From what I could hear, it sounded like a man somewhere had set a record for being able to get 35 grapes into his mouth and juggle three balls at the same time.

It seems I may finally have achieved global fame, well sort of.

We were putting together the pages for Eyethu and our Scottburgh paper on Tuesday this week when I heard something on production’s radio about a Guinness World Record being set.

From what I could hear, it sounded like a man somewhere had set a record for being able to get 35 grapes into his mouth and juggle three balls at the same time.

ALSO READ : In my view: Toilet paper sprint

My immediate reaction, which I expressed out loud, too loud, was what kind of clown does something like this?

Then I heard the deejay say, “his name is David Rush and he’s from Idaho in the US.”

What!?

Needless to say, my colleagues, or at least those who had been listening, burst out laughing. For quite some time.

So did I. What are the chances? Seriously. It’s not like I have a common surname.

I’ve never met someone with the same surname as mine.
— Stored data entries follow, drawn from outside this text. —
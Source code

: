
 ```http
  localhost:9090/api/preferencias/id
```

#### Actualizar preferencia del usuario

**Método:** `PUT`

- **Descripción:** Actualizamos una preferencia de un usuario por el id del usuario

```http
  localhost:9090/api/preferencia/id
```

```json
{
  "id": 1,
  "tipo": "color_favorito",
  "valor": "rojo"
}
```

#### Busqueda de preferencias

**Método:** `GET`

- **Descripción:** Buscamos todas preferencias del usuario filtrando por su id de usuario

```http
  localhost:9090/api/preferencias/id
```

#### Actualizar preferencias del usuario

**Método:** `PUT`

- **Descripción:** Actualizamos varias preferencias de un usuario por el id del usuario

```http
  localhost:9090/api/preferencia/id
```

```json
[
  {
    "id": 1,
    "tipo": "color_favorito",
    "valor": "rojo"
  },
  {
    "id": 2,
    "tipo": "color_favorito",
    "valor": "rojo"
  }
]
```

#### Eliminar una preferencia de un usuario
My late ol’ man was an only child and his Rush cousins are all around the world.

When I started at the Herald all those years ago I was often called Ian, a combination of Ian Rush the former Liverpool footballer and my late colleague Iain Hush.

There was major confusion at the time, and some folk still occasionally refer to me as Ian. Oh well.
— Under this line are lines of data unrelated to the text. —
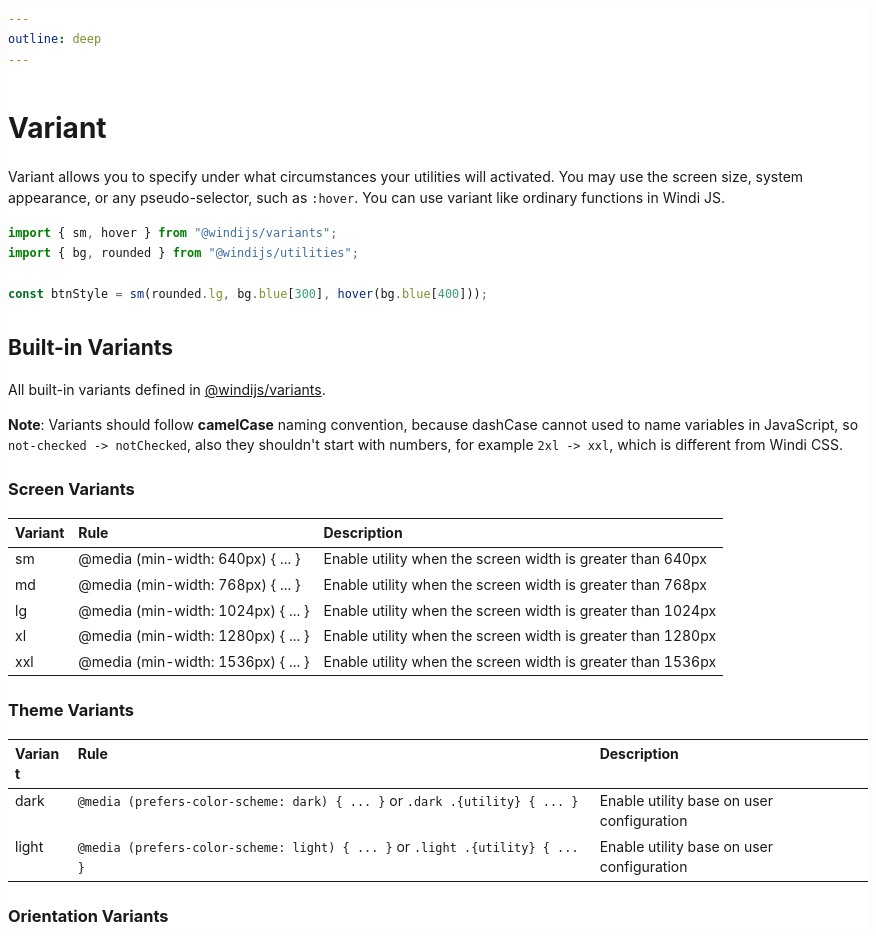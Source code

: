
 ```yaml
---
outline: deep
---
```


# Variant

Variant allows you to specify under what circumstances your utilities will activated.
You may use the screen size, system appearance, or any pseudo-selector, such as `:hover`. You can use variant like ordinary functions in Windi JS.

```js
import { sm, hover } from "@windijs/variants";
import { bg, rounded } from "@windijs/utilities";

const btnStyle = sm(rounded.lg, bg.blue[300], hover(bg.blue[400]));
```

## Built-in Variants

All built-in variants defined in [@windijs/variants](https://github.com/windijs/windijs/tree/main/packages/variants).

**Note**: Variants should follow **camelCase** naming convention, because dashCase cannot used to name variables in JavaScript, so `not-checked -> notChecked`, also they shouldn't start with numbers, for example `2xl -> xxl`, which is different from Windi CSS.

### Screen Variants

| Variant | Rule                               | Description                                                 |
| :------ | :--------------------------------- | :---------------------------------------------------------- |
| sm      | @media (min-width: 640px) { ... }  | Enable utility when the screen width is greater than 640px  |
| md      | @media (min-width: 768px) { ... }  | Enable utility when the screen width is greater than 768px  |
| lg      | @media (min-width: 1024px) { ... } | Enable utility when the screen width is greater than 1024px |
| xl      | @media (min-width: 1280px) { ... } | Enable utility when the screen width is greater than 1280px |
| xxl     | @media (min-width: 1536px) { ... } | Enable utility when the screen width is greater than 1536px |

### Theme Variants

| Variant | Rule                                                                          | Description                               |
| :------ | :---------------------------------------------------------------------------- | :---------------------------------------- |
| dark    | `@media (prefers-color-scheme: dark) { ... }` or `.dark .{utility} { ... }`   | Enable utility base on user configuration |
| light   | `@media (prefers-color-scheme: light) { ... }` or `.light .{utility} { ... }` | Enable utility base on user configuration |

### Orientation Variants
A quick Google search on our Guinness World Record setter revealed that he and his thrower friend, Jonathan Hannon, nicknamed ‘Hollywood’, have set more than 200 world records together, all to promote STEM education.
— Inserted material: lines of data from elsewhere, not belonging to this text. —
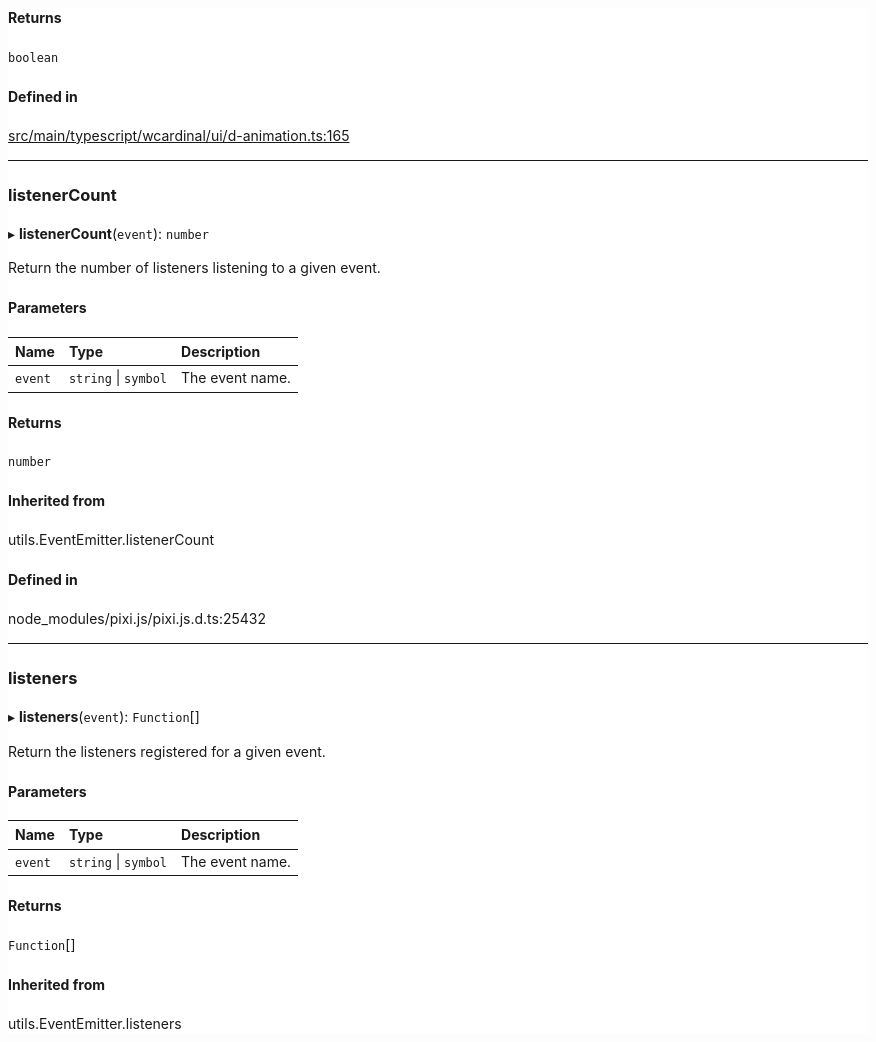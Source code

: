 #### Returns

`boolean`

#### Defined in

[src/main/typescript/wcardinal/ui/d-animation.ts:165](https://github.com/winter-cardinal/winter-cardinal-ui/blob/v0.407.0/src/main/typescript/wcardinal/ui/d-animation.ts#L165)

___

### listenerCount

▸ **listenerCount**(`event`): `number`

Return the number of listeners listening to a given event.

#### Parameters

| Name | Type | Description |
| :------ | :------ | :------ |
| `event` | `string` \| `symbol` | The event name. |

#### Returns

`number`

#### Inherited from

utils.EventEmitter.listenerCount

#### Defined in

node_modules/pixi.js/pixi.js.d.ts:25432

___

### listeners

▸ **listeners**(`event`): `Function`[]

Return the listeners registered for a given event.

#### Parameters

| Name | Type | Description |
| :------ | :------ | :------ |
| `event` | `string` \| `symbol` | The event name. |

#### Returns

`Function`[]

#### Inherited from

utils.EventEmitter.listeners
This is not stem cell promotion, like I initially thought, but as David says on his website, a need for more boys and girls to grow up with a passion for science, technology, engineering, and math.

It turns out that ‘Hollywood’ lobbed the grapes at Rushie (I wonder if he’s also called that?) from a short distance and he caught them in his mouth – sort of like when you throw a biscuit at a dog – all while juggling the three balls.

All this in the space of a minute. It’s impressive.

There’s a video of it on the Internet; if you’re in need of a bit of a laugh, it’s worth a watch.

Warning though, it’s a bit gross at the end if you are somewhat queasy.

Overall though, what David Rush the Idahoan is doing is definitely inspiring and a reminder to all of us, including David Rush the Port Shepstonite, that, in our troubled times, we absolutely need to focus on education and ensuring our children get the best one possible for the long-term benefit of all.

So, I had to apologise and take back the clown comment.

After all, it has been pointed out that I irritate my colleagues to no end by trying to land crumpled up bits of paper in waste paper bins, basketball style, from across the office, often looking like a clown in the process.

However, what I do know is that I won’t be able to look at grapes in the same way for a little while!